China has, for the first time, attempted to spell out its strategy — and plans — to secure its interests in the Indian Ocean in its first “blue book” on the region, released here on Saturday.

The blue book makes a case for China to deepen its economic engagements with the Indian Ocean Region’s (IOR) littoral states, but stresses that Beijing’s interests will be driven by commercial — rather than military — objectives.

However, it warns that the Indian Ocean could end up “as an ocean of conflict and trouble” if countries like India, the U.S. and China failed to engage with each other more constructively as their interests begin to overlap.

In a frank assessment of China’s role in the IOR so far, the book laments that Beijing has trailed behind New Delhi and Washington in securing its interests. The 350-page book’s introduction says candidly that China “has no Indian Ocean strategy,” while India has put forward its own “Look East” policy and the U.S. has put in place its “pivot” or “rebalancing” in Asia.

China’s impact

The book calls for China to be more proactive in securing its economic interests in the region. “If [China] cannot have a positive impact on these regional powers and the Indian Ocean littoral states, the future situation will be even more severe, and will affect China’s development and peace negatively,” the book says.

“China’s diplomatic strategy in the past has been based on the traditional concept of moderation, and striven to maintain the status quo,” it argues. “With changes in the relations among countries in the Indian Ocean Region and in the international situation, China’s diplomacy should also change. A clear development strategy in the Indian Ocean Region for China is not only a sign of China’s self-confidence, and also a clear demonstration of China’s strategic interests in the Indian Ocean Region.”

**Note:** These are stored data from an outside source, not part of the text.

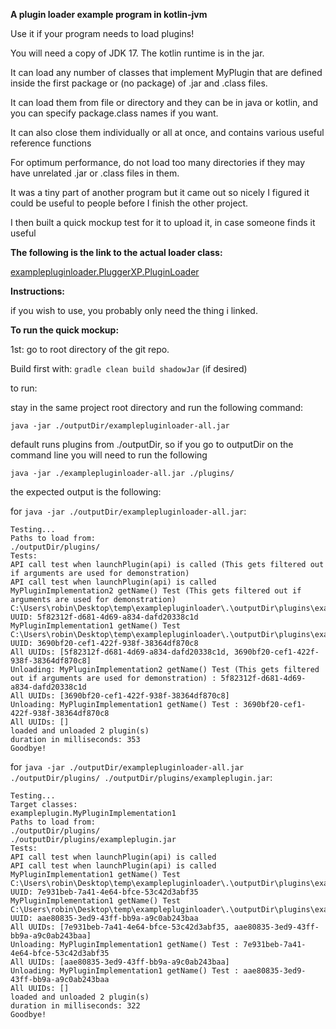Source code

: **A plugin loader example program in kotlin-jvm**

Use it if your program needs to load plugins!

You will need a copy of JDK 17. The kotlin runtime is in the jar.

It can load any number of classes that implement MyPlugin that are defined inside the first package or (no package) of .jar and .class files.

It can load them from file or directory and they can be in java or kotlin, and you can specify package.class names if you want.

It can also close them individually or all at once, and contains various useful reference functions

For optimum performance, do not load too many directories if they may have unrelated .jar or .class files in them.

It was a tiny part of another program but it came out so nicely I figured it could be useful to people before I finish the other project.

I then built a quick mockup test for it to upload it, in case someone finds it useful

**The following is the link to the actual loader class:**

[examplepluginloader.PluggerXP.PluginLoader](examplepluginloader/src/main/kotlin/examplepluginloader/PluggerXP/PluginLoader.kt)

**Instructions:**

if you wish to use, you probably only need the thing i linked.

**To run the quick mockup:**

1st: go to root directory of the git repo.

Build first with: ```gradle clean build shadowJar``` (if desired)

to run:

stay in the same project root directory and run the following command:

```java -jar ./outputDir/examplepluginloader-all.jar```

default runs plugins from ./outputDir, so if you go to outputDir on the command line you will need to run the following

```java -jar ./examplepluginloader-all.jar ./plugins/```

the expected output is the following:

for ```java -jar ./outputDir/examplepluginloader-all.jar```:
```
Testing...
Paths to load from:
./outputDir/plugins/
Tests:
API call test when launchPlugin(api) is called (This gets filtered out if arguments are used for demonstration)
API call test when launchPlugin(api) is called
MyPluginImplementation2 getName() Test (This gets filtered out if arguments are used for demonstration)
C:\Users\robin\Desktop\temp\examplepluginloader\.\outputDir\plugins\exampleplugin.jar
UUID: 5f82312f-d681-4d69-a834-dafd20338c1d
MyPluginImplementation1 getName() Test
C:\Users\robin\Desktop\temp\examplepluginloader\.\outputDir\plugins\exampleplugin.jar
UUID: 3690bf20-cef1-422f-938f-38364df870c8
All UUIDs: [5f82312f-d681-4d69-a834-dafd20338c1d, 3690bf20-cef1-422f-938f-38364df870c8]
Unloading: MyPluginImplementation2 getName() Test (This gets filtered out if arguments are used for demonstration) : 5f82312f-d681-4d69-a834-dafd20338c1d
All UUIDs: [3690bf20-cef1-422f-938f-38364df870c8]
Unloading: MyPluginImplementation1 getName() Test : 3690bf20-cef1-422f-938f-38364df870c8
All UUIDs: []
loaded and unloaded 2 plugin(s)
duration in milliseconds: 353
Goodbye!
```

for ```java -jar ./outputDir/examplepluginloader-all.jar ./outputDir/plugins/ ./outputDir/plugins/exampleplugin.jar```:
```
Testing...
Target classes:
exampleplugin.MyPluginImplementation1
Paths to load from:
./outputDir/plugins/
./outputDir/plugins/exampleplugin.jar
Tests:
API call test when launchPlugin(api) is called
API call test when launchPlugin(api) is called
MyPluginImplementation1 getName() Test
C:\Users\robin\Desktop\temp\examplepluginloader\.\outputDir\plugins\exampleplugin.jar
UUID: 7e931beb-7a41-4e64-bfce-53c42d3abf35
MyPluginImplementation1 getName() Test
C:\Users\robin\Desktop\temp\examplepluginloader\.\outputDir\plugins\exampleplugin.jar
UUID: aae80835-3ed9-43ff-bb9a-a9c0ab243baa
All UUIDs: [7e931beb-7a41-4e64-bfce-53c42d3abf35, aae80835-3ed9-43ff-bb9a-a9c0ab243baa]
Unloading: MyPluginImplementation1 getName() Test : 7e931beb-7a41-4e64-bfce-53c42d3abf35
All UUIDs: [aae80835-3ed9-43ff-bb9a-a9c0ab243baa]
Unloading: MyPluginImplementation1 getName() Test : aae80835-3ed9-43ff-bb9a-a9c0ab243baa
All UUIDs: []
loaded and unloaded 2 plugin(s)
duration in milliseconds: 322
Goodbye!
```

Official Chinese think tanks release “blue books,” which are policy documents that put forward recommendations to the government, on a range of subjects every year. The authors of the book, published by the official Social Sciences Academic Press, say it does not represent the government’s official position. They describe it as an attempt by scholars here to bring more attention to a region which, they believe, has not received adequate focus from policymakers.

“Frank dialogue”

Ambassador Wu Jianmin, a consultant to the project who earlier served as China’s Permanent Representative to the United Nations, indicated that the book was part of a larger attempt to initiate a much-needed “frank dialogue.”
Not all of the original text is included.